● **PROBLEM**
In the records below, find every line with the word "ServiceTools" and copy it.

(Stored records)
┏━━
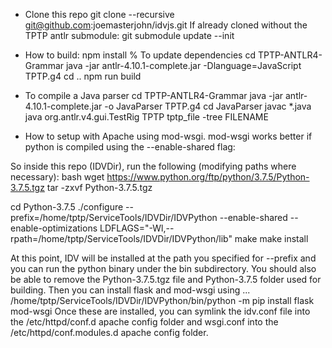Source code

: - Clone this repo
git clone --recursive git@github.com:joemasterjohn/idvjs.git
If already cloned without the TPTP antlr submodule:
git submodule update --init

- How to build:
npm install     % To update dependencies
cd TPTP-ANTLR4-Grammar
java -jar antlr-4.10.1-complete.jar -Dlanguage=JavaScript TPTP.g4
cd ..
npm run build

- To compile a Java parser
cd TPTP-ANTLR4-Grammar
java -jar antlr-4.10.1-complete.jar -o JavaParser TPTP.g4
cd JavaParser
javac *.java
java org.antlr.v4.gui.TestRig TPTP tptp_file -tree FILENAME

- How to setup with Apache using mod-wsgi.
mod-wsgi works better if python is compiled using the --enable-shared flag:

So inside this repo (IDVDir), run the following (modifying paths where necessary):
bash
wget https://www.python.org/ftp/python/3.7.5/Python-3.7.5.tgz
tar -zxvf Python-3.7.5.tgz

cd Python-3.7.5
./configure --prefix=/home/tptp/ServiceTools/IDVDir/IDVPython --enable-shared --enable-optimizations LDFLAGS="-Wl,--rpath=/home/tptp/ServiceTools/IDVDir/IDVPython/lib"
make
make install

At this point, IDV will be installed at the path you specified for --prefix and you can run 
the python binary under the bin subdirectory.
You should also be able to remove the Python-3.7.5.tgz file and Python-3.7.5 folder used 
for building.
Then you can install flask and mod-wsgi using ...
    /home/tptp/ServiceTools/IDVDir/IDVPython/bin/python -m pip install flask mod-wsgi
Once these are installed, you can symlink the idv.conf file into the /etc/httpd/conf.d apache 
config folder and wsgi.conf into the /etc/httpd/conf.modules.d apache config folder.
┗━━
● **EXERCISE SOLUTION**
./configure --prefix=/home/tptp/ServiceTools/IDVDir/IDVPython --enable-shared --enable-optimizations LDFLAGS="-Wl,--rpath=/home/tptp/ServiceTools/IDVDir/IDVPython/lib"
    /home/tptp/ServiceTools/IDVDir/IDVPython/bin/python -m pip install flask mod-wsgi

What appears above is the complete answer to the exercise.